Barack Obama
U.S. Vice President Joe Biden (L) listens while President Barack Obama (R) speaks in the Rose Garden of the White House, July 1, 2015. Obama announced plans to reopen the U.S. Embassy in Havana in an effort to re-establish diplomatic ties with Cold War enemy Cuba. Brendan Smialowski/AFP/Getty Images

President Barack Obama formally announced Wednesday that the United States and Cuba had reached an agreement to restore diplomatic relations for the first time since 1961. U.S. and Cuban embassies will open in Washington and Havana as of July 20.

“When the United States shuttered our embassy in 1961, I don’t think anyone expected it would be more than half a century before it reopened...This is not merely symbolic. With this change, we will be able to substantially increase our contacts with the Cuban people,” Obama said. “The progress that we mark today is yet another demonstration that we don’t have to be imprisoned by the past,” the president added.

Secretary of State John Kerry will travel to Havana later this month for a formal raising of the American flag at the U.S. Embassy.

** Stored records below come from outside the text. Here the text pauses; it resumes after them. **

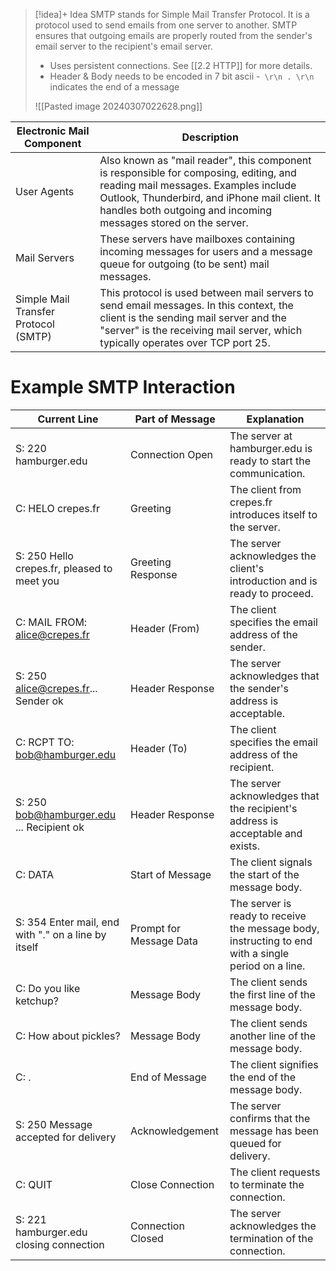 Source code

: 
> [!idea]+ Idea
> SMTP stands for Simple Mail Transfer Protocol. It is a protocol used to send emails from one server to another. SMTP ensures that outgoing emails are properly routed from the sender's email server to the recipient's email server.
> - Uses persistent connections. See [[2.2 HTTP]] for more details.
> - Header & Body needs to be encoded in 7 bit ascii
> -` \r\n . \r\n` indicates the end of a message
> 
> ![[Pasted image 20240307022628.png]]

| Electronic Mail Component            | Description                                                                                                                                                                                                                                       |
| ------------------------------------ | ------------------------------------------------------------------------------------------------------------------------------------------------------------------------------------------------------------------------------------------------- |
| User Agents                          | Also known as "mail reader", this component is responsible for composing, editing, and reading mail messages. Examples include Outlook, Thunderbird, and iPhone mail client. It handles both outgoing and incoming messages stored on the server. |
| Mail Servers                         | These servers have mailboxes containing incoming messages for users and a message queue for outgoing (to be sent) mail messages.                                                                                                                  |
| Simple Mail Transfer Protocol (SMTP) | This protocol is used between mail servers to send email messages. In this context, the client is the sending mail server and the "server" is the receiving mail server, which typically operates over TCP port 25.                               |

# Example SMTP Interaction

| Current Line                              | Part of Message     | Explanation |
|-------------------------------------------|---------------------|-------------|
| S: 220 hamburger.edu                      | Connection Open     | The server at hamburger.edu is ready to start the communication. |
| C: HELO crepes.fr                         | Greeting            | The client from crepes.fr introduces itself to the server. |
| S: 250 Hello crepes.fr, pleased to meet you | Greeting Response | The server acknowledges the client's introduction and is ready to proceed. |
| C: MAIL FROM: <alice@crepes.fr>           | Header (From)       | The client specifies the email address of the sender. |
| S: 250 alice@crepes.fr... Sender ok       | Header Response     | The server acknowledges that the sender's address is acceptable. |
| C: RCPT TO: <bob@hamburger.edu>           | Header (To)         | The client specifies the email address of the recipient. |
| S: 250 bob@hamburger.edu ... Recipient ok | Header Response     | The server acknowledges that the recipient's address is acceptable and exists. |
| C: DATA                                    | Start of Message    | The client signals the start of the message body. |
| S: 354 Enter mail, end with "." on a line by itself | Prompt for Message Data | The server is ready to receive the message body, instructing to end with a single period on a line. |
| C: Do you like ketchup?                   | Message Body        | The client sends the first line of the message body. |
| C: How about pickles?                     | Message Body        | The client sends another line of the message body. |
| C: .                                       | End of Message      | The client signifies the end of the message body. |
| S: 250 Message accepted for delivery      | Acknowledgement     | The server confirms that the message has been queued for delivery. |
| C: QUIT                                    | Close Connection    | The client requests to terminate the connection. |
| S: 221 hamburger.edu closing connection   | Connection Closed   | The server acknowledges the termination of the connection. |

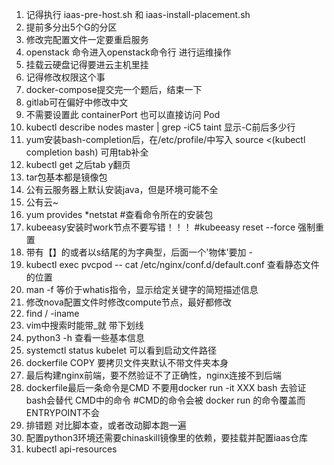 1. 记得执行 iaas-pre-host.sh 和 iaas-install-placement.sh
2. 提前多分出5个G的分区
3. 修改完配置文件一定要重启服务
4. openstack 命令进入openstack命令行 进行运维操作
5. 挂载云硬盘记得要进云主机里挂
6. 记得修改权限这个事
7. docker-compose提交完一个题后，结束一下
8. gitlab可在偏好中修改中文
9. 不需要设置此 containerPort 也可以直接访问 Pod
10. kubectl describe nodes master | grep -iC5 taint        显示-C前后多少行
11. yum安装bash-completion后，在/etc/profile/中写入 source <(kubectl completion bash)       可用tab补全
12. kubectl get   之后tab    y翻页
13. tar包基本都是镜像包
14. 公有云服务器上默认安装java，但是环境可能不全
15. 公有云~
16. yum provides *netstat #查看命令所在的安装包
17. kubeeasy安装时work节点不要写错！！！   #kubeeasy reset --force  强制重置
18. 带有【】的或者以s结尾的为字典型，后面一个'物体'要加 - 
19. kubectl exec pvcpod -- cat /etc/nginx/conf.d/default.conf  查看静态文件的位置
20. man -f 等价于whatis指令，显示给定关键字的简短描述信息
21. 修改nova配置文件时修改compute节点，最好都修改
22. find / -iname    
23. vim中搜索时能带_就 带下划线
24. python3 -h 查看一些基本信息
25. systemctl status kubelet   可以看到启动文件路径
26. dockerfile COPY 要拷贝文件夹默认不带文件夹本身
27. 最后构建nginx前端，要不然验证不了正确性，nginx连接不到后端
28. dockerfile最后一条命令是CMD 不要用docker run -it XXX bash 去验证  bash会替代 CMD中的命令    #CMD的命令会被 docker run 的命令覆盖而ENTRYPOINT不会
29. 排错题 对比脚本查，或者改动脚本跑一遍
30. 配置python3环境还需要chinaskill镜像里的依赖，要挂载并配置iaas仓库
31. kubectl api-resources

Renewed communication will allow the United States and Cuba to coordinate on issues of common interest, such as disaster response and counterterrorism, Obama said.

The president called on members of Congress to lift the economic embargo against Cuba, so that American businesses and universities could pursue opportunities on the island. “Americans and Cubans alike are ready to move forward. I believe it’s time for Congress to do the same,” Obama said.

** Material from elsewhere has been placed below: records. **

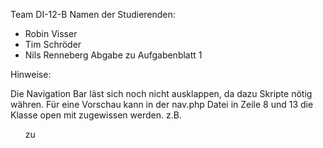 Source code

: Team DI-12-B
Namen der Studierenden:
- Robin Visser
- Tim Schröder
- Nils Renneberg
Abgabe zu Aufgabenblatt 1

Hinweise:

Die Navigation Bar läst sich noch nicht ausklappen, da dazu Skripte nötig währen.
Für eine Vorschau kann in der nav.php Datei in Zeile 8 und 13 die Klasse open mit zugewissen werden.
z.B. <ul class="nav-links"> zu <ul class="nav-links open"> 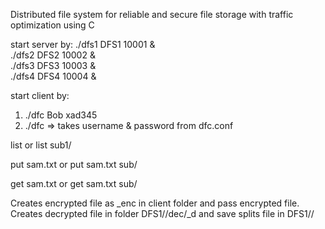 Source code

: Distributed file system for reliable and secure file storage with traffic optimization using C

start server by:
./dfs1  DFS1   10001   &   
./dfs2  DFS2   10002   &   
./dfs3  DFS3   10003   &   
./dfs4  DFS4   10004   &  

start client by:
1) ./dfc Bob xad345 
2) ./dfc => takes username & password from dfc.conf

list or 
list sub1/

put sam.txt or
put sam.txt sub/


get sam.txt or
get sam.txt sub/

Creates encrypted file as <file>_enc in client folder and pass encrypted file.
Creates decrypted file in folder DFS1/<username>/dec/<file>_d and save splits file in DFS1/<username>/<file>
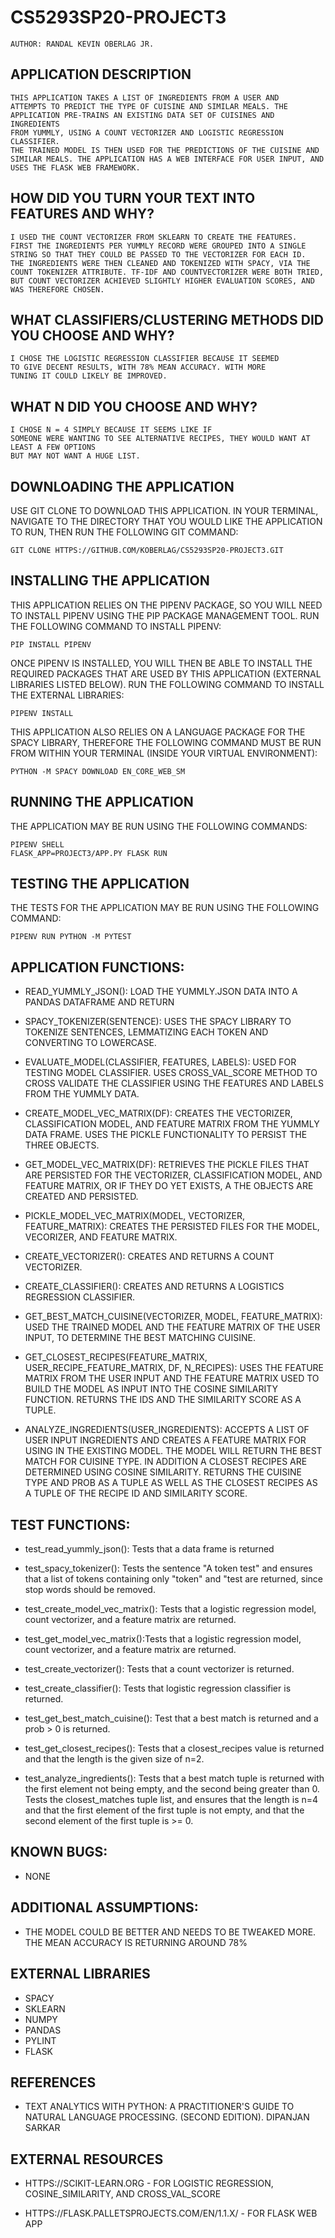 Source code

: # CS5293SP20-PROJECT3
    AUTHOR: RANDAL KEVIN OBERLAG JR.

## APPLICATION DESCRIPTION

    THIS APPLICATION TAKES A LIST OF INGREDIENTS FROM A USER AND
    ATTEMPTS TO PREDICT THE TYPE OF CUISINE AND SIMILAR MEALS. THE
    APPLICATION PRE-TRAINS AN EXISTING DATA SET OF CUISINES AND INGREDIENTS
    FROM YUMMLY, USING A COUNT VECTORIZER AND LOGISTIC REGRESSION CLASSIFIER.
    THE TRAINED MODEL IS THEN USED FOR THE PREDICTIONS OF THE CUISINE AND
    SIMILAR MEALS. THE APPLICATION HAS A WEB INTERFACE FOR USER INPUT, AND
    USES THE FLASK WEB FRAMEWORK.


## HOW DID YOU TURN YOUR TEXT INTO FEATURES AND WHY?
    I USED THE COUNT VECTORIZER FROM SKLEARN TO CREATE THE FEATURES.
    FIRST THE INGREDIENTS PER YUMMLY RECORD WERE GROUPED INTO A SINGLE
    STRING SO THAT THEY COULD BE PASSED TO THE VECTORIZER FOR EACH ID.
    THE INGREDIENTS WERE THEN CLEANED AND TOKENIZED WITH SPACY, VIA THE
    COUNT TOKENIZER ATTRIBUTE. TF-IDF AND COUNTVECTORIZER WERE BOTH TRIED,
    BUT COUNT VECTORIZER ACHIEVED SLIGHTLY HIGHER EVALUATION SCORES, AND
    WAS THEREFORE CHOSEN.


## WHAT CLASSIFIERS/CLUSTERING METHODS DID YOU CHOOSE AND WHY?
    I CHOSE THE LOGISTIC REGRESSION CLASSIFIER BECAUSE IT SEEMED
    TO GIVE DECENT RESULTS, WITH 78% MEAN ACCURACY. WITH MORE 
    TUNING IT COULD LIKELY BE IMPROVED.


## WHAT N DID YOU CHOOSE AND WHY?
    I CHOSE N = 4 SIMPLY BECAUSE IT SEEMS LIKE IF 
    SOMEONE WERE WANTING TO SEE ALTERNATIVE RECIPES, THEY WOULD WANT AT LEAST A FEW OPTIONS
    BUT MAY NOT WANT A HUGE LIST.


## DOWNLOADING THE APPLICATION

USE GIT CLONE TO DOWNLOAD THIS APPLICATION. IN YOUR TERMINAL, NAVIGATE TO THE DIRECTORY THAT YOU WOULD LIKE THE APPLICATION TO RUN, THEN RUN THE FOLLOWING GIT COMMAND:

    GIT CLONE HTTPS://GITHUB.COM/KOBERLAG/CS5293SP20-PROJECT3.GIT

## INSTALLING THE APPLICATION

THIS APPLICATION RELIES ON THE PIPENV PACKAGE, SO YOU WILL NEED TO INSTALL PIPENV USING THE PIP PACKAGE MANAGEMENT TOOL. RUN THE FOLLOWING COMMAND TO INSTALL PIPENV: 

    PIP INSTALL PIPENV

ONCE PIPENV IS INSTALLED, YOU WILL THEN BE ABLE TO INSTALL THE REQUIRED PACKAGES THAT ARE USED BY THIS APPLICATION (EXTERNAL LIBRARIES LISTED BELOW). RUN THE FOLLOWING COMMAND TO INSTALL THE EXTERNAL LIBRARIES:

    PIPENV INSTALL

THIS APPLICATION ALSO RELIES ON A LANGUAGE PACKAGE FOR THE SPACY LIBRARY, THEREFORE THE FOLLOWING COMMAND MUST BE RUN FROM WITHIN YOUR TERMINAL (INSIDE YOUR VIRTUAL ENVIRONMENT):

    PYTHON -M SPACY DOWNLOAD EN_CORE_WEB_SM

## RUNNING THE APPLICATION

THE APPLICATION MAY BE RUN USING THE FOLLOWING COMMANDS: 
    
    PIPENV SHELL
    FLASK_APP=PROJECT3/APP.PY FLASK RUN


## TESTING THE APPLICATION

THE TESTS FOR THE APPLICATION MAY BE RUN USING THE FOLLOWING COMMAND:

    PIPENV RUN PYTHON -M PYTEST


## APPLICATION FUNCTIONS:


- READ_YUMMLY_JSON(): LOAD THE YUMMLY.JSON DATA INTO A PANDAS DATAFRAME AND RETURN

- SPACY_TOKENIZER(SENTENCE): USES THE SPACY LIBRARY TO TOKENIZE SENTENCES, LEMMATIZING EACH TOKEN AND CONVERTING TO LOWERCASE.

- EVALUATE_MODEL(CLASSIFIER, FEATURES, LABELS): USED FOR TESTING MODEL CLASSIFIER. 
    USES CROSS_VAL_SCORE METHOD TO CROSS VALIDATE THE CLASSIFIER USING THE FEATURES AND LABELS FROM THE YUMMLY DATA.

- CREATE_MODEL_VEC_MATRIX(DF): CREATES THE VECTORIZER, CLASSIFICATION MODEL, 
    AND FEATURE MATRIX FROM THE YUMMLY DATA FRAME. USES THE PICKLE FUNCTIONALITY TO PERSIST THE THREE OBJECTS.

- GET_MODEL_VEC_MATRIX(DF): RETRIEVES THE PICKLE FILES THAT ARE PERSISTED FOR THE VECTORIZER, 
    CLASSIFICATION MODEL, AND FEATURE MATRIX, OR IF THEY DO YET EXISTS, A THE OBJECTS ARE CREATED AND PERSISTED.

- PICKLE_MODEL_VEC_MATRIX(MODEL, VECTORIZER, FEATURE_MATRIX): CREATES THE PERSISTED FILES FOR THE MODEL, VECORIZER, AND FEATURE MATRIX.

- CREATE_VECTORIZER(): CREATES AND RETURNS A COUNT VECTORIZER.

- CREATE_CLASSIFIER(): CREATES AND RETURNS A LOGISTICS REGRESSION CLASSIFIER.

- GET_BEST_MATCH_CUISINE(VECTORIZER, MODEL, FEATURE_MATRIX): USED THE TRAINED MODEL AND THE FEATURE MATRIX 
    OF THE USER INPUT, TO DETERMINE THE BEST MATCHING CUISINE.

- GET_CLOSEST_RECIPES(FEATURE_MATRIX, USER_RECIPE_FEATURE_MATRIX, DF, N_RECIPES): USES THE FEATURE MATRIX FROM THE USER INPUT
     AND THE FEATURE MATRIX USED TO BUILD THE MODEL AS INPUT INTO THE COSINE SIMILARITY FUNCTION.
    RETURNS THE IDS AND THE SIMILARITY SCORE AS A TUPLE.
  
- ANALYZE_INGREDIENTS(USER_INGREDIENTS): ACCEPTS A LIST OF USER INPUT INGREDIENTS AND
    CREATES A FEATURE MATRIX 
    FOR USING IN THE EXISTING MODEL. THE MODEL WILL RETURN THE BEST MATCH FOR
    CUISINE TYPE. IN ADDITION A CLOSEST RECIPES ARE DETERMINED USING COSINE SIMILARITY.
    RETURNS THE CUISINE TYPE AND PROB AS A TUPLE AS WELL AS THE CLOSEST RECIPES AS A TUPLE
    OF THE RECIPE ID AND SIMILARITY SCORE.

## TEST FUNCTIONS:

- test_read_yummly_json(): Tests that a data frame is returned

- test_spacy_tokenizer(): Tests the sentence "A token test" and ensures that a list of tokens containing only "token" and "test are returned, since stop words should be removed.

- test_create_model_vec_matrix(): Tests that a logistic regression model, count vectorizer, and a feature matrix are returned.

- test_get_model_vec_matrix():Tests that a logistic regression model, count vectorizer, and a feature matrix are returned.

- test_create_vectorizer(): Tests that a count vectorizer is returned.

- test_create_classifier(): Tests that logistic regression classifier is returned.

- test_get_best_match_cuisine(): Test that a best match is returned and a prob > 0 is returned.

- test_get_closest_recipes(): Tests that a closest_recipes value is returned
and that the length is the given size of n=2.
  
- test_analyze_ingredients(): Tests that a best match tuple is returned with the first element not being empty, and the second being greater than 0. Tests the closest_matches tuple list, and ensures that the length is n=4 and that the first element of the first tuple is not empty, and that the second element of the first tuple is >= 0.

## KNOWN BUGS:

- NONE

## ADDITIONAL ASSUMPTIONS:

- THE MODEL COULD BE BETTER AND NEEDS TO BE TWEAKED MORE. THE MEAN ACCURACY IS RETURNING AROUND 78%

## EXTERNAL LIBRARIES
-   SPACY
-   SKLEARN
-   NUMPY
-   PANDAS
-   PYLINT
-   FLASK

## REFERENCES
-   TEXT ANALYTICS WITH PYTHON: A PRACTITIONER'S GUIDE TO NATURAL LANGUAGE PROCESSING. (SECOND EDITION). DIPANJAN SARKAR 


## EXTERNAL RESOURCES

-   HTTPS://SCIKIT-LEARN.ORG - FOR LOGISTIC REGRESSION, COSINE_SIMILARITY, AND CROSS_VAL_SCORE

-   HTTPS://FLASK.PALLETSPROJECTS.COM/EN/1.1.X/ - FOR FLASK WEB APP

Obama added that restored diplomacy would not prevent the United States from being critical of the Cuban government should it pursue questionable policies, such as suppression of freedom of speech or assembly.

"We applaud this important step in bringing the U.S. and Cuba closer together and urge Congress to hasten the day when American travelers and companies have the freedom to engage with one of our nearest neighbors,” said James Williams, president of the Engage Cuba Coalition, which supports renewed economic ties with Cuba. “Opening embassies in Washington and Havana is an important step toward the day when Americans can make their own decisions on where they travel, and our businesses can compete with the rest of the world.”

The Cuban government released a statement Wednesday morning calling for the U.S. to relinquish its control of the Guantanamo Bay military base and to end “subversive” efforts on the island, Reuters reported. The statement said these measures were crucial to re-establish full diplomatic relations.

The United States has not had an embassy in Cuba since 1961, when then-President Dwight D. Eisenhower severed diplomatic relations after Fidel Castro seized power in an armed revolution. The Obama administration and the Cuban government concurrently announced plans to normalize relations last December, after 18 months of negotiations brokered by the Catholic Pope Francis and Canada, Reuters reports.